* DATA SHOWN

○ ○ ○

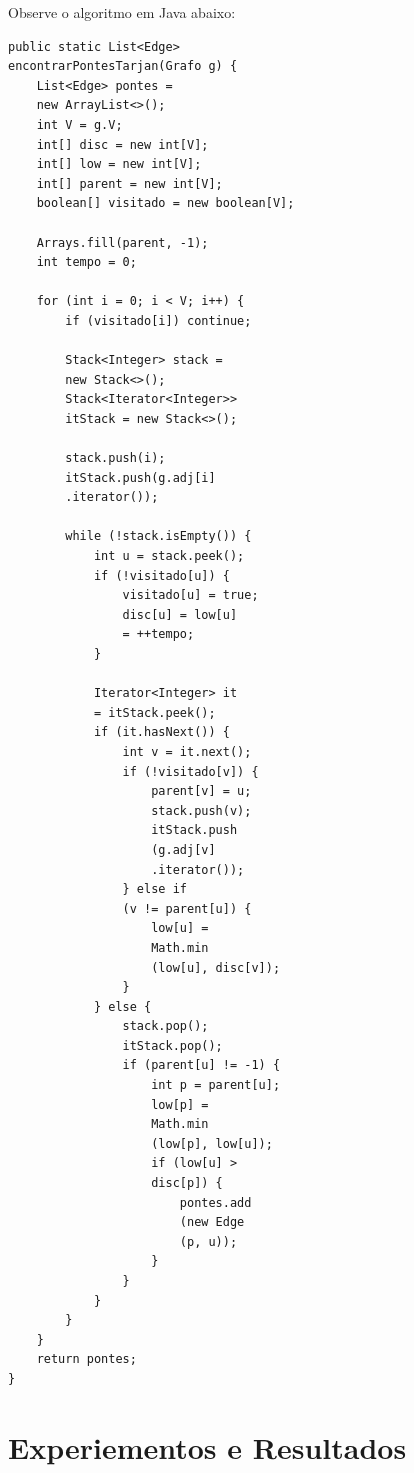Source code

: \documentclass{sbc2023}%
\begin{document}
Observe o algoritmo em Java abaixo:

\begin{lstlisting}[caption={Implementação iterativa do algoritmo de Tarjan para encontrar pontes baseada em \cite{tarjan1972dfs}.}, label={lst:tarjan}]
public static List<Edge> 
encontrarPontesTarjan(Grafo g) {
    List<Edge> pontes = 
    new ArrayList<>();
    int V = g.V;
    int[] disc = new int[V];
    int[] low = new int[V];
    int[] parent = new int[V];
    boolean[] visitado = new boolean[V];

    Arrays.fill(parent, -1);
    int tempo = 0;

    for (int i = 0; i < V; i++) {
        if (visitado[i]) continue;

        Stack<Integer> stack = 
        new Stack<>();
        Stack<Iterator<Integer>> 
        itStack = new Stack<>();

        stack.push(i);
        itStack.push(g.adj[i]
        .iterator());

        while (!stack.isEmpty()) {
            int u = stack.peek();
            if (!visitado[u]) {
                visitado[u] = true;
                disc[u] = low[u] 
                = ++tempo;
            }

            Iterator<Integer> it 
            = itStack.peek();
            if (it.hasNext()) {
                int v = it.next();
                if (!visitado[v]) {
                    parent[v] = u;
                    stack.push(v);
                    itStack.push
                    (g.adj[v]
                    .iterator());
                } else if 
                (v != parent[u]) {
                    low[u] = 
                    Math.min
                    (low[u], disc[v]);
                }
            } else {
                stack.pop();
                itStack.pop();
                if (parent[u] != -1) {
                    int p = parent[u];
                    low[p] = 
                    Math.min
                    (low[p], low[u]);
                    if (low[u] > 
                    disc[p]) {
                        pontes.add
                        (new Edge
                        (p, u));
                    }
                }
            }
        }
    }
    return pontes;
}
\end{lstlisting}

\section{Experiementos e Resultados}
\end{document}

○ ○ ○

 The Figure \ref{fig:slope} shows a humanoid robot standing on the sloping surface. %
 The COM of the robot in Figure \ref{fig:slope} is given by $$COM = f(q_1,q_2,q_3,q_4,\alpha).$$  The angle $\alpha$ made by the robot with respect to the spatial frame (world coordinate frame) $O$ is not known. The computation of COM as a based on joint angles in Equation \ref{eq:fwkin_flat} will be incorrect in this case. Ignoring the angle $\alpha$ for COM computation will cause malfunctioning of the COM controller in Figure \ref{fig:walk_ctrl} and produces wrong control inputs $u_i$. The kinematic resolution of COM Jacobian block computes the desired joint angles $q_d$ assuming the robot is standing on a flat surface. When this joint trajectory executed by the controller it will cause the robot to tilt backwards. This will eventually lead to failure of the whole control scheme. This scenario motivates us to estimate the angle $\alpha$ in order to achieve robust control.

○ ○ ○

* WHAT IS NEEDED
Every line in the records above with the string "Integer" in it should be shown.

* WORKED SOLUTION
        Stack<Integer> stack = 
        Stack<Iterator<Integer>> 
            Iterator<Integer> it 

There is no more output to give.